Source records

· · · ·

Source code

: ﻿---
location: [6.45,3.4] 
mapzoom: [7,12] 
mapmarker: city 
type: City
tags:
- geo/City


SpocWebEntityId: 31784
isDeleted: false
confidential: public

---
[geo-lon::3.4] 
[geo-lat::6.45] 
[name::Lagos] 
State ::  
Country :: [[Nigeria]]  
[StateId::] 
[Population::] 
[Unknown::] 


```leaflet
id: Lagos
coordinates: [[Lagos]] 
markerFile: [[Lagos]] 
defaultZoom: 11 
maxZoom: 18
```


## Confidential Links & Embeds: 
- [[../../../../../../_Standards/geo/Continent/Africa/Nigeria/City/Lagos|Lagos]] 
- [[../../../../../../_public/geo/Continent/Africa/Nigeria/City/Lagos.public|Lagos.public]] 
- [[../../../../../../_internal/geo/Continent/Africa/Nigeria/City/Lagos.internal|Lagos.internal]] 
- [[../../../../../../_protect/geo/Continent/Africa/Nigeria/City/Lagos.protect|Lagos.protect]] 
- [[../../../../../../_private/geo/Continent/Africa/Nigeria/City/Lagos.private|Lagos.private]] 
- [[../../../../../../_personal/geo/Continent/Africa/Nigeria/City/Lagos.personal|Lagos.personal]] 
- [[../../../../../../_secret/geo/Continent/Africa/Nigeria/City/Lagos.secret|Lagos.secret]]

· · · ·

TO DO: For the records above, count the lines holding the word "public" and give only that number.

THE COMPLETED TASK: 2